瑞希の両親は海外で連絡がつきにくい。朋佳は母と絶縁している。二人は三年前から互いを緊急連絡先にしてきたが、管理会社が変わり、今回は認めないという。

「規則なら、父の番号を書く」

瑞希は言った。

「緊急時につながらない番号に何の意味があるの」

「空欄なら更新できない」

「意味のない欄を埋めるために、意味のない人を書くの?」

口論は夕食まで続いた。

翌日、管理会社から電話があり、親族を書けないなら保証会社の追加費用が必要だと言われた。二人分で四万円。朋佳は怒り、瑞希は規約を読み直した。

親族限定の理由は、どこにも書いていなかった。

瑞希は、管理会社にも事情があるはずだと考えた。朋佳は、「事情」という言葉で家族を持たない人だけが余計に払う仕組みを包むのは嫌だった。二人は相手を頑固だと思いながら、書類を並べて同じ箇所へ付箋を貼った。

「窓口で聞く」

瑞希が言う。

「電話でいいじゃん」

「書類を見せて、回答も書いてもらう」

朋佳は面倒そうな顔をしたが、翌朝、一緒に休みを取った。

管理会社の窓口で、担当者は「皆さんそうしています」と繰り返した。瑞希は規約の該当箇所を指し、朋佳は、親族のいない人や連絡を取れない人をどう扱うのか尋ねた。

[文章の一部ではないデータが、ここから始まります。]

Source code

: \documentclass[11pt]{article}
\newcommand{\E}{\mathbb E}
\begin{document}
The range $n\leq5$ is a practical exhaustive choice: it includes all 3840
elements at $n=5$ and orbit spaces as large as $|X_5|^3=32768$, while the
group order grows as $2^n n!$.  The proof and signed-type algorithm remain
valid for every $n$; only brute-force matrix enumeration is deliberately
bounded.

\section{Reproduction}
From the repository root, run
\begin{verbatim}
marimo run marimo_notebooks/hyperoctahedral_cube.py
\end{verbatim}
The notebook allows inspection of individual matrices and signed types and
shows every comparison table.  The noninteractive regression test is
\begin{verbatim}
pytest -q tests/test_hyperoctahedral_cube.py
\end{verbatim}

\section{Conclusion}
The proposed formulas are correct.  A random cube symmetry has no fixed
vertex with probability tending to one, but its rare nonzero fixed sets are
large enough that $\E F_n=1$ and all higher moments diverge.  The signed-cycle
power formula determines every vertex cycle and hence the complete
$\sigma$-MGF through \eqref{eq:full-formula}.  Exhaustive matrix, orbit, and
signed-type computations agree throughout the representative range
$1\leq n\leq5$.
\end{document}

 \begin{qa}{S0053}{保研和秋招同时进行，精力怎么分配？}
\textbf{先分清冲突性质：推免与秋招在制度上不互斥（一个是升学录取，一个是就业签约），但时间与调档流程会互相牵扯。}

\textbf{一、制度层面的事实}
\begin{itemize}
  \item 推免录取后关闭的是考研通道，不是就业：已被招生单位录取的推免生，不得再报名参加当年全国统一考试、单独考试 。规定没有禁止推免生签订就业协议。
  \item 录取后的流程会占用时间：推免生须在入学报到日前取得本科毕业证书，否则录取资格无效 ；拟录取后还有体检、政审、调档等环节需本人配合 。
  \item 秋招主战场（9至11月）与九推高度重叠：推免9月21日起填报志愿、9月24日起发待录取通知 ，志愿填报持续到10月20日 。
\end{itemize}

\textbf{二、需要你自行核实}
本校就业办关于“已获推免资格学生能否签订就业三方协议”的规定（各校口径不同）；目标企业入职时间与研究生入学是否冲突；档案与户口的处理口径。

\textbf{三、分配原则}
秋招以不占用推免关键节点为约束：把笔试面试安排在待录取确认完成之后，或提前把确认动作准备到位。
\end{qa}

答えは曖昧だった。担当者は、親族でなければ責任が取れないと言った。朋佳は、緊急連絡先に金銭責任はないはずだと規約を示し、瑞希はその説明を回答欄へ書いてもらうよう頼んだ。

瑞希は更新書類の〈親族〉に一本線を引き、横へ〈同居人〉と書いた。規則を勝手に直すことに、手が少し震えた。

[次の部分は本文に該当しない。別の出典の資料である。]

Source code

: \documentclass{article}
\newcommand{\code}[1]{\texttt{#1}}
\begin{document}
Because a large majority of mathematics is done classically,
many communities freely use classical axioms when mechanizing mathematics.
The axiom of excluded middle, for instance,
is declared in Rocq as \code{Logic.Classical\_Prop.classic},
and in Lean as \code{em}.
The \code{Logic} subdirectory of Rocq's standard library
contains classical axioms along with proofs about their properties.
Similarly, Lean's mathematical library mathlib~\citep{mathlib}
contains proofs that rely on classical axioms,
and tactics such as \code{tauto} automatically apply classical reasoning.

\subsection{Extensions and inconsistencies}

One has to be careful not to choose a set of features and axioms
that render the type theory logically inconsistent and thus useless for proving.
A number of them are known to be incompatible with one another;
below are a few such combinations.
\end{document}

朋佳も自分の書類を引き寄せた。空欄のまま出すつもりだったが、瑞希の名前と電話番号を書く。

「私も書く」

瑞希は朋佳の番号を書いた。

二人は家族ではない。家族の代わりだと言うつもりもない。別々の収入があり、別々の将来があり、いつか同居を終えるかもしれない。ただ、火事や事故のとき、今いちばん早く駆けつけられる相手であることは事実だった。

担当者が責任者を呼びに席を立つ。

瑞希と朋佳は、訂正印を同じ赤い朱肉へ押した。